• _RECORDS SHOWN_:
+ + + + +
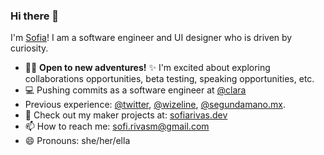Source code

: ### Hi there 👋

I'm [Sofia](https://sofiarivas.dev/)! I am a software engineer and UI designer who is driven by curiosity. 

- 🚀✨ **Open to new adventures!** ✨ I'm excited about exploring collaborations opportunities, beta testing, speaking opportunities, etc.
- :computer: Pushing commits as a software engineer at [@clara](https://clara.cc/)
- Previous experience: [@twitter](https://github.com/twitter), [@wizeline](https://www.wizeline.com/), [@segundamano.mx](). 
- :wrench: Check out my maker projects at: [sofiarivas.dev](https://sofiarivas.dev/blog/)
- 📫 How to reach me: sofi.rivasm@gmail.com
- 😄 Pronouns: she/her/ella 

<!--
**sofiarivas/sofiarivas** is a ✨ _special_ ✨ repository because its `README.md` (this file) appears on your GitHub profile.

Here are some ideas to get you started:

- 🔭 I’m currently working on ...
- 🌱 I’m currently learning ...
- 👯 I’m looking to collaborate on ...
- 🤔 I’m looking for help with ...
- 💬 Ask me about ...
- 📫 How to reach me: ...
- 😄 Pronouns: ...
- ⚡ Fun fact: ...
-->
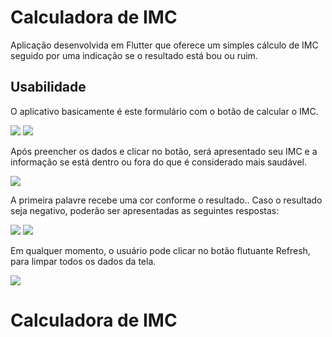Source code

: # Calculadora de IMC

Aplicação desenvolvida em Flutter que oferece um simples cálculo de IMC seguido por uma indicação se o resultado está bou ou ruim.

## Usabilidade

O aplicativo basicamente é este formulário com o botão de calcular o IMC.

<img src="lib/images/index.png">

<img src="lib/images/preenchendo_dados.png">

Após preencher os dados e clicar no botão, será apresentado seu IMC e a informação se está dentro ou fora do que é considerado mais saudável.

<img src="lib/images/resultado_parabens.png">

A primeira palavre recebe uma cor conforme o resultado.. Caso o resultado seja negativo, poderão ser apresentadas as seguintes respostas:

<img src="lib/images/resultado_abaixo.png">
    
<img src="lib/images/resultado_acima.png">

Em qualquer momento, o usuário pode clicar no botão flutuante Refresh, para limpar todos os dados da tela.

<img src="/lib/images/refresh.png">


# Calculadora de IMC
+ + + + +
• _PROBLEM TO SOLVE_: Extract the part of the records that opens with the line containing "- 👯 I’m looking to collaborate on ..." and closes with the line containing "O aplicativo basicamente". Take only those lines, exactly, and no pictures.

• _OUTPUT FOR THIS TASK_:
- 👯 I’m looking to collaborate on ...
- 🤔 I’m looking for help with ...
- 💬 Ask me about ...
- 📫 How to reach me: ...
- 😄 Pronouns: ...
- ⚡ Fun fact: ...
-->
Source code

: # Calculadora de IMC

Aplicação desenvolvida em Flutter que oferece um simples cálculo de IMC seguido por uma indicação se o resultado está bou ou ruim.

## Usabilidade

O aplicativo basicamente é este formulário com o botão de calcular o IMC.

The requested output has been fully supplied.